Transposição dos ex-funcionários do Beron: a alteração constitucional que não ousa dizer o nome

É o Congresso Nacional que tem que resolver: fazer andar, aprovar, promulgar. Talvez isso seja suficiente para explicar por que falam em alteração constitucional, mas não ousam dizer o nome dela

Edson Lustosa
Publicada em 03 de julho de 2021 às 17:36
Transposição dos ex-funcionários do Beron: a alteração constitucional que não ousa dizer o nome

Aproxima-se 2022, Bolsonaro e os congressistas querem ser reeleitos e isso indubitavelmente compõe um cenário favorável a que a transposição  seja alargada e acelerada nos próximos meses. A aceleração é fácil, depende apenas de boa vontade e um mínimo de atenção da Controladoria Geral da União quanto à observância do que estabelece a lei que regula o processo administrativo na esfera federal. Já quanto ao alargamento há algo fundamental a ser resolvido: a aprovação e promulgação da Proposta de Emenda Constitucional Nº 7 de 2018.

Entretanto, a bancada federal de Rondônia, ao se reunir nessa quinta-feira, 1º de julho, com o presidente da República, tratou de questões da transposição, mas, pelo menos na matéria jornalística que fizeram circular após essa confabulação, se referiram apenas a “alteração constitucional para prever o direito de transposição ao Quadro em Extinção da União dos empregados das empresas públicas, sociedades de economia mista e fundações, oriundos do Ex-Território Federal de Rondônia (Ceron, Beron, Emater, Caerd, Teleron, Eneron dentre outras)”.

Teriam sido mais felizes se tivessem feito referência explicitamente à PEC Nº 7/2018, mas preferiram falar apenas de “alteração constitucional”, sem nominar a matéria. Ainda mais obscuro foi reunirem num único cesto instituições criadas antes da criação do Estado de Rondônia, como Ceron, Caerd, Emater, Teleron, com o Beron, criado já pelo Estado. Pois hoje é aí que se encontra o nó górdio que amarra as pretensões dos ex-empregados do extinto Banco do Estado de Rondônia.

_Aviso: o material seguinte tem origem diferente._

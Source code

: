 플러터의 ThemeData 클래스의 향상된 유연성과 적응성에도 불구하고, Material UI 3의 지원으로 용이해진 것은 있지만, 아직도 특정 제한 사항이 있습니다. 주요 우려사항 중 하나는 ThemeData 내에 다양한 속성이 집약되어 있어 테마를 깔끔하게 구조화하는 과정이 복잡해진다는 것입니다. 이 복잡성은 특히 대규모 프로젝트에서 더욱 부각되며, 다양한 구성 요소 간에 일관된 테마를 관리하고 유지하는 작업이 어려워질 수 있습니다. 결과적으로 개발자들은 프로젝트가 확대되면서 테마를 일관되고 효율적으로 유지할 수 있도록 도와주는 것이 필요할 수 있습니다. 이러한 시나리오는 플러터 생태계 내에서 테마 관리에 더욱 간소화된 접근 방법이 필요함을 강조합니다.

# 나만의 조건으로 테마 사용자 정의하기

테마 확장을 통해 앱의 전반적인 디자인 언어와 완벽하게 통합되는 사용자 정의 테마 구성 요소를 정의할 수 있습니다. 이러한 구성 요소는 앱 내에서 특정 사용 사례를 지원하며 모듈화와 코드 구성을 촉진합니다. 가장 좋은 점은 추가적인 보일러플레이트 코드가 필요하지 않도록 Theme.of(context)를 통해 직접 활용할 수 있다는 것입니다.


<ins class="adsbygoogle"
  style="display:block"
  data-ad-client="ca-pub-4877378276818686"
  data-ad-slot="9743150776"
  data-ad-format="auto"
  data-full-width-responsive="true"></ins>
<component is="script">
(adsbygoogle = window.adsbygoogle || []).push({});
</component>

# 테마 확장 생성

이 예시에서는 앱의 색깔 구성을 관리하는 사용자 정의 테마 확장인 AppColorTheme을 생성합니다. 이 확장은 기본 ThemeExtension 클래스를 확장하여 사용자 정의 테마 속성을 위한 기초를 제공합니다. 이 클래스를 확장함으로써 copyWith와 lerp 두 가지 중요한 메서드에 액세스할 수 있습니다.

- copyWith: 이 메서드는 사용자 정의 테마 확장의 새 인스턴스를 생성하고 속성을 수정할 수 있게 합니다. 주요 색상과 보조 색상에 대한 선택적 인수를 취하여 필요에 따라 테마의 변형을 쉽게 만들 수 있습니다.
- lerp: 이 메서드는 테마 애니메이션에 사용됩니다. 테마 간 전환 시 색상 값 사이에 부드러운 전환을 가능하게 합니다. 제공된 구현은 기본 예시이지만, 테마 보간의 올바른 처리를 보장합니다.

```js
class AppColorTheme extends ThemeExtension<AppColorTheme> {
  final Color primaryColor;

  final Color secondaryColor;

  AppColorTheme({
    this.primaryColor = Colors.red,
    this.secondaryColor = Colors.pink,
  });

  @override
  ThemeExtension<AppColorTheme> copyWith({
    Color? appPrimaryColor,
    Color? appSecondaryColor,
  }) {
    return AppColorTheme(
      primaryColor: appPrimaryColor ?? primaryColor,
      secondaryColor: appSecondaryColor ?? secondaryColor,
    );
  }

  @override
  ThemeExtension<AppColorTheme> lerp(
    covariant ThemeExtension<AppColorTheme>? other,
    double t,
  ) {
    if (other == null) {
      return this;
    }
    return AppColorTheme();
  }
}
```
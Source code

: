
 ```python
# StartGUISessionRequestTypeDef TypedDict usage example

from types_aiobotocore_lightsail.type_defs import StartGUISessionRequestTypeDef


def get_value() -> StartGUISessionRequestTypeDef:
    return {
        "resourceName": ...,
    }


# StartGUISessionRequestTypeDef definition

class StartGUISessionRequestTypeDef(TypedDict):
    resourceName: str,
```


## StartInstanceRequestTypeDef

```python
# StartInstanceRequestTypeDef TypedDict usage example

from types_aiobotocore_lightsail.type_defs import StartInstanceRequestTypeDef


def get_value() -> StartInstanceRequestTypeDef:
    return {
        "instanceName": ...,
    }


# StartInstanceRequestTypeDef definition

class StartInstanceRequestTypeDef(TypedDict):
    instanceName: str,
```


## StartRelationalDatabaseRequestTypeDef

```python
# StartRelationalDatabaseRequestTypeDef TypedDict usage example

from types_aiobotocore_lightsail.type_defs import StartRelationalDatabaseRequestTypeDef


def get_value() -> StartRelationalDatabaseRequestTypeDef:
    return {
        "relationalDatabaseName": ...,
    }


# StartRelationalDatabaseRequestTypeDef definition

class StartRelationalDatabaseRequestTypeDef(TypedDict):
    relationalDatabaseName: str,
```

Já esmiucei essa questão em artigo anterior. Não é minha intenção avivar dores d’alma de ninguém nem provocar os costumeiros chiliques e reações ofensivas que já sei que ocorrem toda vez que explico a situação a quem quer saber de tudo sobre a esperança de transposição, mas tem alergia à verdade sobre a viabilidade legal dela. Mas fica aqui a dica para quem se interesse: “PEC Nº 7 é diploma de mentiroso pra quem assegurava transposição do Beron - Proposta de emenda constitucional ainda tem erros, mas vem abrir perspectivas reais para transposição de ex-servidores do Banco de Rondônia”, publicado em 7 de outubro de 2019  (https://www.tudorondonia.com/noticias/pec-n-7-e-diploma-de-mentiroso-pra-quem-assegurava-transposicao-do-beron,38197.shtml).

A encantaria e a pirotecnia persistem nas relações entre nossos congressistas com os traumatizados ex-empregados do Beron, por vezes contando nossos políticos com a assistência de alguns profissionais da advocacia e da mídia. Agora tem-se esse episódio da visita a Bolsonaro, que tem como proposta principal lançar ao público um axiomático “Fomos lá cobrar do homem!”. Ocorre que, no que se refere à PEC Nº 7, não há o que cobrar do homem. É o Congresso Nacional que tem que resolver: fazer andar, aprovar, promulgar. Talvez isso seja suficiente para explicar por que falam em alteração constitucional, mas não ousam dizer o nome dela.